Know what you mean with having to eat the lot because you'd injected, but how about this idea as a temporary fix? - work out the carbs, eat your meal, dock off the approx value of the carbs you did not eat (if any) - and inject? - it's not perfect, you are better injecting before, but it would prevent you having to eat what you don't want to.

I went through a phase when I was otherwise ill and never knew if I'd finish my meal or have to give up at some point, and that's what I had to do.
 
I also used to often inject after or during a meal so it can be done. As said, not perfect but you can adjust things pretty finely once you know what you're doing.

It seems you're unfairly comparing your current situation to the past 20 years of not really living as a T1. If you'd been following the regime as it is meant to be, you'd be able to see the difference.

We all go through phases of anger and depression with diabetes, but at some point it has to be accepted that it's keeping us alive and without insulin and carb counting we'd soon whither away and die.
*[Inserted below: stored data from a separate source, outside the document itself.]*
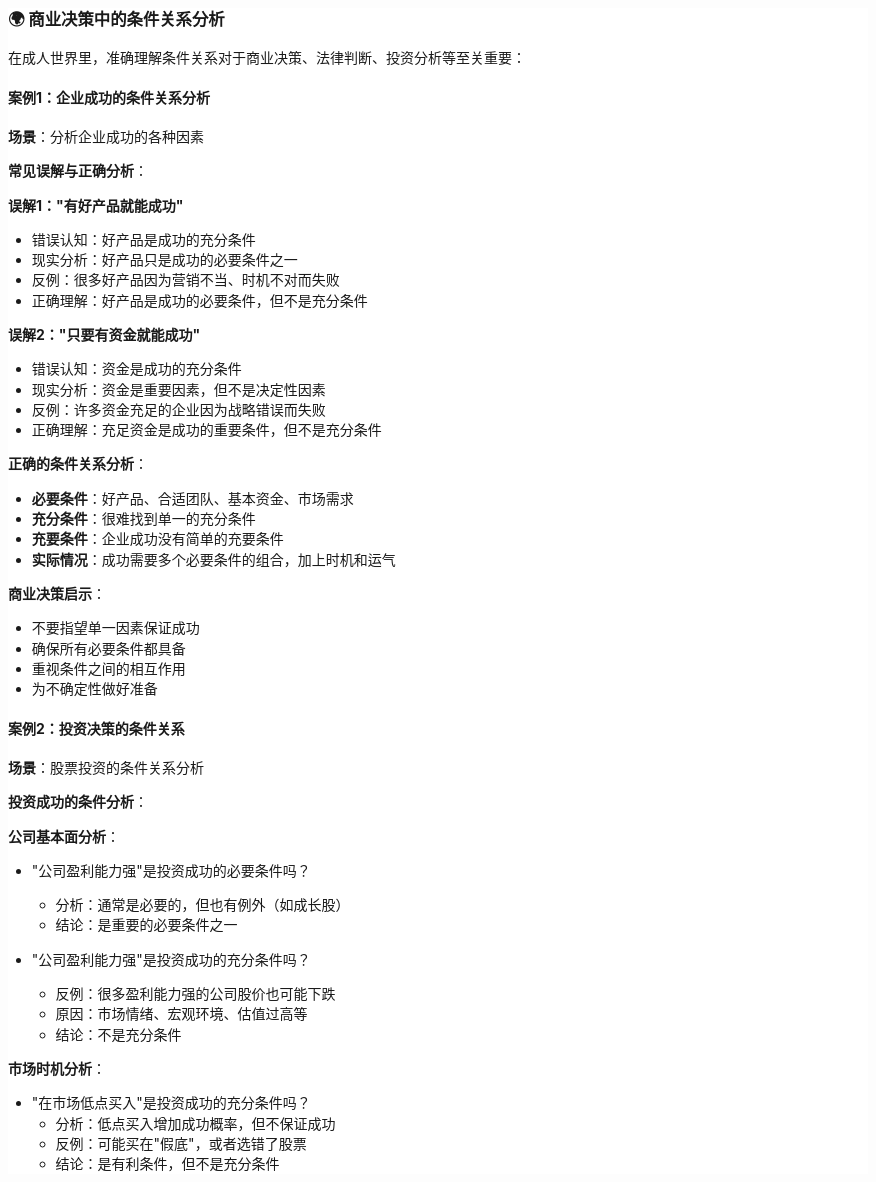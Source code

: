 ### 🌍 商业决策中的条件关系分析

在成人世界里，准确理解条件关系对于商业决策、法律判断、投资分析等至关重要：

#### **案例1：企业成功的条件关系分析**

**场景**：分析企业成功的各种因素

**常见误解与正确分析**：

**误解1："有好产品就能成功"**
- 错误认知：好产品是成功的充分条件
- 现实分析：好产品只是成功的必要条件之一
- 反例：很多好产品因为营销不当、时机不对而失败
- 正确理解：好产品是成功的必要条件，但不是充分条件

**误解2："只要有资金就能成功"**
- 错误认知：资金是成功的充分条件
- 现实分析：资金是重要因素，但不是决定性因素
- 反例：许多资金充足的企业因为战略错误而失败
- 正确理解：充足资金是成功的重要条件，但不是充分条件

**正确的条件关系分析**：
- **必要条件**：好产品、合适团队、基本资金、市场需求
- **充分条件**：很难找到单一的充分条件
- **充要条件**：企业成功没有简单的充要条件
- **实际情况**：成功需要多个必要条件的组合，加上时机和运气

**商业决策启示**：
- 不要指望单一因素保证成功
- 确保所有必要条件都具备
- 重视条件之间的相互作用
- 为不确定性做好准备

#### **案例2：投资决策的条件关系**

**场景**：股票投资的条件关系分析

**投资成功的条件分析**：

**公司基本面分析**：
- "公司盈利能力强"是投资成功的必要条件吗？
  - 分析：通常是必要的，但也有例外（如成长股）
  - 结论：是重要的必要条件之一

- "公司盈利能力强"是投资成功的充分条件吗？
  - 反例：很多盈利能力强的公司股价也可能下跌
  - 原因：市场情绪、宏观环境、估值过高等
  - 结论：不是充分条件

**市场时机分析**：
- "在市场低点买入"是投资成功的充分条件吗？
  - 分析：低点买入增加成功概率，但不保证成功
  - 反例：可能买在"假底"，或者选错了股票
  - 结论：是有利条件，但不是充分条件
Don't give up on it. Perservere, keep posting and asking questions and we'll happily tell you what you need to know to make life pretty much normal. But acceptance is your biggest hurdle.🙂

Rob
 
Isn't it strange, your thoughts on basal/bolus are completely different to mine! True, I've never known anything different, and I think this is part of the problem that you have with it - you have become so used to your routine and way of doing things that this all seems so alien to you now and you're having to think about things you had got used to just 'knowing' through experience before.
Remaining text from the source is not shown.